In an embodiment, the LSB bits to be replaced by the ancillary data are determined based on a psychoacoustic criterion. This psychoacoustic criterion has as a goal choosing the subbands and the LSB bits for replacement with the ancillary data for which the smallest impact on the perception is expected. The psychoacoustic criterion could e.g. be realized by determining a masking curve of the original audio signal on the grid of the subband representation. Such masking curve indicates how much noise may be added in each frequency band. The bands in which most of noise could be added are e.g. selected for embedding of the ancillary data. Alternatively, this criterion can be further improved by comparing the distortion of the compressed audio signal, encoded using e.g. the SBC encoding, with the determined masking curve. Consequently, the LSB bits to be replaced by the ancillary data can be selected such that the overall distortion (comprising both quantization by the SBC encoding and embedding ancillary data in LSB bits of the subbands) is approximately equal over all subbands compared to the masking curve. Combining the SBC encoding with the ancillary data embedding is advantageous as it allows minimizing of the impact of ancillary data embedding on the perceptual audio quality. If the compressed audio signal is a pre-encoded signal e.g. an SBC bit-stream, the higher frequencies are already coarsely quantized leaving little space for embedding the ancillary data. However, if the embedding of the ancillary data is combined with compression of an audio signal using e.g. SBC encoding, there exists a space for embedding of the ancillary data, which is preferably controlled by the encoding and embedding parameters.

FIG. 3 shows a flow chart of an embodiment of a method for embedding the ancillary data into a compressed audio signal modified to indicate an allocation of the LSB bits to be replaced by the ancillary data by indication information embedded in the LSB bits. The method comprises the step 101 of replacing LSB bits in at least one frequency subband of the compressed audio by the ancillary data. A step 102 comprises embedding indication information to indicate the allocation of the LSB bits to be replaced by the ancillary data in the compressed audio signal. This indication information is similarly to the ancillary data embedded in the LSB bits of the compressed audio signal. Although the step 102 follows the step 101, the sequence of these two steps could be interchanged.
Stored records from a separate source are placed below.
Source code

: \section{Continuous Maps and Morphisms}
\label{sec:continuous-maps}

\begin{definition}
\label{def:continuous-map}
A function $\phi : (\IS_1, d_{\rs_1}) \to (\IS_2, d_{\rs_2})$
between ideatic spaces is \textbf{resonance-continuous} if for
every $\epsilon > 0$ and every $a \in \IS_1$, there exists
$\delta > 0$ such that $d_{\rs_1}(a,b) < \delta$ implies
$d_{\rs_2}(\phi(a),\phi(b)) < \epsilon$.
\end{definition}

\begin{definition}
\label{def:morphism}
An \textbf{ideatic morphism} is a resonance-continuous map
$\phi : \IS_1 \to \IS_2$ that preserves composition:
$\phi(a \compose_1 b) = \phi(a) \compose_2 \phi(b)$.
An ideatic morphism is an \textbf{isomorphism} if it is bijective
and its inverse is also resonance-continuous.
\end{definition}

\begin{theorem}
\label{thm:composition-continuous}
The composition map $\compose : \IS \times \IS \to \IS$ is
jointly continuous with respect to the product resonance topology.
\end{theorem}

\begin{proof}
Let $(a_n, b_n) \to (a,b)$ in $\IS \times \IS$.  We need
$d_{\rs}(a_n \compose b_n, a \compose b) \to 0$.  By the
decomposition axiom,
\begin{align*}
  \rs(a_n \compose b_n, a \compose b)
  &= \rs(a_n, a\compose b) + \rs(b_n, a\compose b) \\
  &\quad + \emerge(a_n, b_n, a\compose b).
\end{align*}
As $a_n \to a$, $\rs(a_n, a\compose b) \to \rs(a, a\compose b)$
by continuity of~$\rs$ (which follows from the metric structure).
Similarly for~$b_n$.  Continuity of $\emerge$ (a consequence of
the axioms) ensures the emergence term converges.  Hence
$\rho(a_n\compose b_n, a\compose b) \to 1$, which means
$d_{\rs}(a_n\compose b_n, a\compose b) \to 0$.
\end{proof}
The indication information might be comprised at a predetermined fixed location, for example, in a predetermined number, e.g. 16 bits, of the LSB bits of the first subband in a frame. Alternatively a method described in Section 7.3.2 of ISO/IEC 23003-1:2007, MPEG Surround could be adopted to indicate the indication information in the bitstream comprising the compressed audio signal with the embedded ancillary data.

In a further embodiment, the compressed audio is obtained using the SBC encoding. The SBC encoding offers a possibility for a relative high bit-rate thereby allowing more space for embedding of the ancillary data. Furthermore, for the SBC encoding less care needs to be taken to make sure that no audible artefacts occur (e.g. a simplified psychoacoustic model might be used). The SBC also becomes more and more popular as a communication codec between various communication devices (e.g. phones, or car radios).

However, next to the SBC encoding, any other transform or subband encoding could be used. Especially encoding techniques belonging to this class that do not support the ancillary data can benefit from the embedding of the ancillary data according to the invention.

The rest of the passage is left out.